[Source texts of formatted documents]
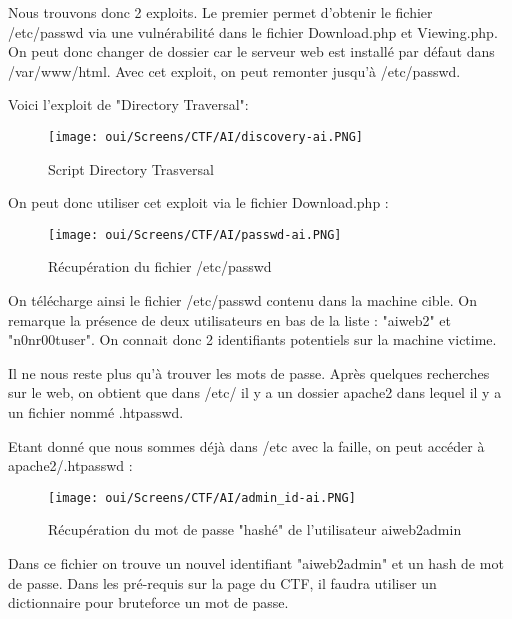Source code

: \noindent Nous trouvons donc 2 exploits. Le premier permet d'obtenir le fichier /etc/passwd via une vulnérabilité dans le fichier Download.php et Viewing.php. On peut donc changer de dossier car le serveur web est installé par défaut dans /var/www/html. Avec cet exploit, on peut remonter jusqu'à /etc/passwd.

\noindent Voici l'exploit de "Directory Traversal":

\begin{figure}[htp!]
  \centering
  \setlength\figureheight{7cm}
  \setlength\figurewidth{9cm}
  \texttt{[image: oui/Screens/CTF/AI/discovery-ai.PNG]}
  \caption{Script Directory Trasversal}
  \label{fig:courbe-tikz}
\end{figure}

\noindent On peut donc utiliser cet exploit via le fichier Download.php :

\begin{figure}[htp!]
  \centering
  \setlength\figureheight{7cm}
  \setlength\figurewidth{9cm}
  \texttt{[image: oui/Screens/CTF/AI/passwd-ai.PNG]}
  \caption{Récupération du fichier /etc/passwd}
  \label{fig:courbe-tikz}
\end{figure}

\newpage
\noindent On télécharge ainsi le fichier /etc/passwd contenu dans la machine cible. On remarque la présence de deux utilisateurs en bas de la liste : "aiweb2" et "n0nr00tuser".  On connait donc 2 identifiants potentiels sur la machine victime.

\noindent Il ne nous reste plus qu'à  trouver les mots de passe. Après quelques recherches sur le web, on obtient que dans /etc/ il y a un dossier apache2 dans lequel il y a un fichier nommé .htpasswd.

\noindent Etant donné que nous sommes déjà dans /etc avec la faille, on peut accéder à apache2/.htpasswd :

\begin{figure}[htp!]
  \centering
  \setlength\figureheight{7cm}
  \setlength\figurewidth{9cm}
  \texttt{[image: oui/Screens/CTF/AI/admin\_id-ai.PNG]}
  \caption{Récupération du mot de passe "hashé" de l'utilisateur aiweb2admin}
  \label{fig:courbe-tikz}
\end{figure}

\noindent Dans ce fichier on trouve un nouvel identifiant "aiweb2admin" et un hash de mot de passe. Dans les pré-requis sur la page du CTF, il faudra utiliser un dictionnaire pour bruteforce un mot de passe.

▶ [Directions]: Every line in the data that holds "Download" should be copied out.

▶ [Finished task]:
: \noindent Nous trouvons donc 2 exploits. Le premier permet d'obtenir le fichier /etc/passwd via une vulnérabilité dans le fichier Download.php et Viewing.php. On peut donc changer de dossier car le serveur web est installé par défaut dans /var/www/html. Avec cet exploit, on peut remonter jusqu'à /etc/passwd.
\noindent On peut donc utiliser cet exploit via le fichier Download.php :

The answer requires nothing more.